Em 2025, 21% dos alunos frequentavam escolas cujo o ensino, de alguma forma, era prejudicado: seja pela falta de professores ou falta de pessoal de apoio. Além disso, 26% dos participantes frequentavam escolas com falta de material didático (livros, equipamento de informática/laboratório) e uma infraestrututa física que era percebida como obstáculo no ensino.

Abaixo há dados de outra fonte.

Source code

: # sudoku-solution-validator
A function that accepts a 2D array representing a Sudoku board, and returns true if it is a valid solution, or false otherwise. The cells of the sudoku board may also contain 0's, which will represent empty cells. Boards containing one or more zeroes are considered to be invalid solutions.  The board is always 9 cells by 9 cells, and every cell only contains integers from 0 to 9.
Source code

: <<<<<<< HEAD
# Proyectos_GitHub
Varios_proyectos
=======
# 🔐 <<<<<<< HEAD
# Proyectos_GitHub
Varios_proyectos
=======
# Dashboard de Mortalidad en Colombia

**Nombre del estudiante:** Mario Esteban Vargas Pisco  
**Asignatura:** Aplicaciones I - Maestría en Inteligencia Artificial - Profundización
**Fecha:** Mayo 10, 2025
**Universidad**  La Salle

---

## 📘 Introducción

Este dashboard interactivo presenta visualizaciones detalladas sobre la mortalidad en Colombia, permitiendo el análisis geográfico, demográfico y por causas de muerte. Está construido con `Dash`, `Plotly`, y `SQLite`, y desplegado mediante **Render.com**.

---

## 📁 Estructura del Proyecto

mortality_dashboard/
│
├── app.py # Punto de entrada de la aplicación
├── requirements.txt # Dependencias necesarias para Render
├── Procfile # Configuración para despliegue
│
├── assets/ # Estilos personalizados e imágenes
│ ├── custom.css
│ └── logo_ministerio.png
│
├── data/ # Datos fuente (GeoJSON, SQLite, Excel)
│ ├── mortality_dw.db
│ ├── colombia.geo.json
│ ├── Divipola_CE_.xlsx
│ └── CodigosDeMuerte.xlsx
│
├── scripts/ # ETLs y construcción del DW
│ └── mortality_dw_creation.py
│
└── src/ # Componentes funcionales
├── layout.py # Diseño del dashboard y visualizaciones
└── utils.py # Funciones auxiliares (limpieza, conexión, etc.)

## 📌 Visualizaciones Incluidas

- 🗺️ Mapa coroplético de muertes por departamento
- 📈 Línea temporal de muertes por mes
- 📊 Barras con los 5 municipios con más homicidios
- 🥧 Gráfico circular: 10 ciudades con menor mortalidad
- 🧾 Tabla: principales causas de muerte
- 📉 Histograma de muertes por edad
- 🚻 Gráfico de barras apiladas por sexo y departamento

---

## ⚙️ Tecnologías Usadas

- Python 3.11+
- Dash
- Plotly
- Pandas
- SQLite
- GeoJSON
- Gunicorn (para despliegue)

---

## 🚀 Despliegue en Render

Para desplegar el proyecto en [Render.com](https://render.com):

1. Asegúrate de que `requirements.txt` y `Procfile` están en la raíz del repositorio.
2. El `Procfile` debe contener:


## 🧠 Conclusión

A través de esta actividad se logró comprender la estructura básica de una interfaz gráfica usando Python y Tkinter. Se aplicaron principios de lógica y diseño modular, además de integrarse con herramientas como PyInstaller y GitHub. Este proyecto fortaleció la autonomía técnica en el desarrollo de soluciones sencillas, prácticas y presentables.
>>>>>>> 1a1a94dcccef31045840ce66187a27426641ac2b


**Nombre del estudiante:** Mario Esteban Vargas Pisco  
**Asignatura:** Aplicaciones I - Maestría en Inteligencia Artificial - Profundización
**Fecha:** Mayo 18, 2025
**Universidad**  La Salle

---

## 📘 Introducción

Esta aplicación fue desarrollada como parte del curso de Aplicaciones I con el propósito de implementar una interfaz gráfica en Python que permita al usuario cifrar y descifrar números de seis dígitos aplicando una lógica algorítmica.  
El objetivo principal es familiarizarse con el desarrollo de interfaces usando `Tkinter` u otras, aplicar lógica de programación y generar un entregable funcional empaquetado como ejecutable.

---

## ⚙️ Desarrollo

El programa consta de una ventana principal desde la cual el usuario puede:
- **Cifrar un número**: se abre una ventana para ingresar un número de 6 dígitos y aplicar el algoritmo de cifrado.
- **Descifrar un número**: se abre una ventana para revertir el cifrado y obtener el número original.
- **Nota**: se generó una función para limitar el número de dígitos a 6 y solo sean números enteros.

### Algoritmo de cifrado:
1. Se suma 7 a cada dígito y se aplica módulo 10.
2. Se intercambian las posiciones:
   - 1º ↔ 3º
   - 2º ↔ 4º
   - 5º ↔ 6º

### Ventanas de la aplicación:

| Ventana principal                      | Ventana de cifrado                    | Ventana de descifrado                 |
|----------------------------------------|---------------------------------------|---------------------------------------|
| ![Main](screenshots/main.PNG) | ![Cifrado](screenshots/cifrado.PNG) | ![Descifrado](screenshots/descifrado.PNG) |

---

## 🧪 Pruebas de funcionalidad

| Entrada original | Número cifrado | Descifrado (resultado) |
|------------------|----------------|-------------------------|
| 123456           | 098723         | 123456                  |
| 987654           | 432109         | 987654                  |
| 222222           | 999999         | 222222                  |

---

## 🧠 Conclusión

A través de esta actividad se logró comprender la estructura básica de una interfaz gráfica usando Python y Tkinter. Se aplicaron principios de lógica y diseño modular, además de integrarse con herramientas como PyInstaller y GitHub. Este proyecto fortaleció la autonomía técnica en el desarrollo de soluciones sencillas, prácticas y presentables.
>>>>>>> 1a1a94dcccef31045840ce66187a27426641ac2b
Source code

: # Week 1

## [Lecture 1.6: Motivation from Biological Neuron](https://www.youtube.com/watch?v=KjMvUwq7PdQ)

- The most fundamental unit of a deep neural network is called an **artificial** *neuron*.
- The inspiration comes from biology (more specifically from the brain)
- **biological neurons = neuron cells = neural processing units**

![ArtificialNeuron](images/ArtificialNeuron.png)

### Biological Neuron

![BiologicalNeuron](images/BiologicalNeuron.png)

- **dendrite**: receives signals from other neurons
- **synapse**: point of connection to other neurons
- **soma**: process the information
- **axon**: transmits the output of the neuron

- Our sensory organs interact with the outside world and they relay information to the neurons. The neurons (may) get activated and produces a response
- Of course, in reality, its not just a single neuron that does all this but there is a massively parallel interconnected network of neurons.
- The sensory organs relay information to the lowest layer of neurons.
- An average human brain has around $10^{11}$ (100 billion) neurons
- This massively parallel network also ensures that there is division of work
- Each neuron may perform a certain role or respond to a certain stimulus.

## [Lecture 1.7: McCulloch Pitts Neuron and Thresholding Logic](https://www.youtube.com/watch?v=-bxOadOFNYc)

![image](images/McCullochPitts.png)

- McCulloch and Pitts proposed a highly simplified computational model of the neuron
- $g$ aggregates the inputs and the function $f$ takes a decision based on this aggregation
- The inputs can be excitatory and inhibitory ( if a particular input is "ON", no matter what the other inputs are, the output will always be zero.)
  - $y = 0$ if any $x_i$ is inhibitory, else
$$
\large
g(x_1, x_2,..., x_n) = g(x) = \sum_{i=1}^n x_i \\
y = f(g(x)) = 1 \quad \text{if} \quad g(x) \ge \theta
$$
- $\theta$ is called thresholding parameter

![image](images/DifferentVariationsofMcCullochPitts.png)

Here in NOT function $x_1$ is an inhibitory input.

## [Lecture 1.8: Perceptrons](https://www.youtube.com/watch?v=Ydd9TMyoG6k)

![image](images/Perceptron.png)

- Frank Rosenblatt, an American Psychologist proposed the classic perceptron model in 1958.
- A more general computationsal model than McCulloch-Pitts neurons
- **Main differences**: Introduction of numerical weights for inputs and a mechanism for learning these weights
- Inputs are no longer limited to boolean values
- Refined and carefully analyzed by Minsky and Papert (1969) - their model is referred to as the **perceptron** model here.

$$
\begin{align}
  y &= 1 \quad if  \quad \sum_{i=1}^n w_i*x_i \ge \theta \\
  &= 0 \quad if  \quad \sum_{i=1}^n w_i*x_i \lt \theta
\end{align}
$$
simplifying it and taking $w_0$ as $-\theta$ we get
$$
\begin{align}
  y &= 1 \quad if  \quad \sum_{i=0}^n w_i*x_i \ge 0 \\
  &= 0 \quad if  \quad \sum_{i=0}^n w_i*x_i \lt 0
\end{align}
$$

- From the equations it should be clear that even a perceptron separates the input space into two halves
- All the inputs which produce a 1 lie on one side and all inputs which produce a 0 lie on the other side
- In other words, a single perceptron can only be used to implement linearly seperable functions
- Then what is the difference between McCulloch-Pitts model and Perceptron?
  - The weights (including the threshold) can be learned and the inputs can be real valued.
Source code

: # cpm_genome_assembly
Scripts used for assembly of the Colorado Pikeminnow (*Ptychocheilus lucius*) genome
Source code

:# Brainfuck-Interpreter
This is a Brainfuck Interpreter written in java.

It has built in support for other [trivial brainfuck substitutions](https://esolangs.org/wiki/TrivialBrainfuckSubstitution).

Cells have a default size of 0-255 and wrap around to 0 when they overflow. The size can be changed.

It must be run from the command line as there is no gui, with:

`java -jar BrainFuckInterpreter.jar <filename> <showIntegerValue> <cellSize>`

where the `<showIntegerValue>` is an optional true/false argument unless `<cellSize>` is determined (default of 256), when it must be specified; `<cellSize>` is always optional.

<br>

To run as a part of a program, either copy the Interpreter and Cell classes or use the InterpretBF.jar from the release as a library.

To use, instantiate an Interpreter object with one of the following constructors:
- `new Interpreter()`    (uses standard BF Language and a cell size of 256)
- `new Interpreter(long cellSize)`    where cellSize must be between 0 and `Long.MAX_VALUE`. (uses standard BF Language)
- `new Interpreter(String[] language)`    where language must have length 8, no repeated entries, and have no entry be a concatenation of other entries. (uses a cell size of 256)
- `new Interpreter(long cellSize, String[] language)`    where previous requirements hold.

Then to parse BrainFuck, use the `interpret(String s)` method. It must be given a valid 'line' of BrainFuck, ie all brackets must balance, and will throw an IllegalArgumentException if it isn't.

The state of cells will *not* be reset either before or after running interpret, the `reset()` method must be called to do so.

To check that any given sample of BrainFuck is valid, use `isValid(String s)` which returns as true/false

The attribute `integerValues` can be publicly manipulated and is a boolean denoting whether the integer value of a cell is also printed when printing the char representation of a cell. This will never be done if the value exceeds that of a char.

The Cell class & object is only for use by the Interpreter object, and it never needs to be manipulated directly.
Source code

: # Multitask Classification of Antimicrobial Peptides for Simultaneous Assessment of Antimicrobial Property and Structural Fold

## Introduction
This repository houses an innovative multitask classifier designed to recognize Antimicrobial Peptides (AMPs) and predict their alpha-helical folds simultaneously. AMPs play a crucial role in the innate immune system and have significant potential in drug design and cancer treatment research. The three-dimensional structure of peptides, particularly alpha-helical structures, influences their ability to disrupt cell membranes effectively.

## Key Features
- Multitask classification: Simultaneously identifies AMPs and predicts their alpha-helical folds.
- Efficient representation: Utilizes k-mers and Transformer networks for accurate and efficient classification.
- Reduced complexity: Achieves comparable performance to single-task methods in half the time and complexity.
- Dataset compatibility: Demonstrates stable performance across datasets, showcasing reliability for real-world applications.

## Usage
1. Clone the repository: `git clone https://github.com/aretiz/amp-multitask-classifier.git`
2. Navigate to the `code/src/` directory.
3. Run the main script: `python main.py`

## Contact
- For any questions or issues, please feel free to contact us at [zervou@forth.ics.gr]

Recursos digitais no aprendizado

Embora muito utilizado para auxiliar em atividades na sala de aula, com uma média de 1,3 horas por dia dedicadas à resolução de atividades com recursos digitais, 25% dos estudantes relataram perceber, também, que seus colegas se distraem com bastante frequência com o uso dos dispositivos durante a maioria das aulas.

Outro fator analisado pelo programa é referente à utilização de chatbots de IA para as tarefas escolares. No Brasil, 48% dos alunos utilizam ferramentas de IA para auxiliar nos estudos pelo menos uma vez na semana; a média da OCDE é de 46%. Entre os principais usos estão:

  • Pesquisas preliminares sobre um novo tema (Brasil: 40%; média da OCDE: 31%);
  • Resumir um texto que tiveram que ler (Brasil: 31%; média da OCDE: 30%);
  • Rascunhar textos para trabalhos escritos (Brasil: 27%; média da OCDE: 29%).

Entre os participantes, apenas 11% dos estudantes relataram nunca (ou quase nunca) utilizar IA para a realização de tarefas escolares avaliadas no Pisa.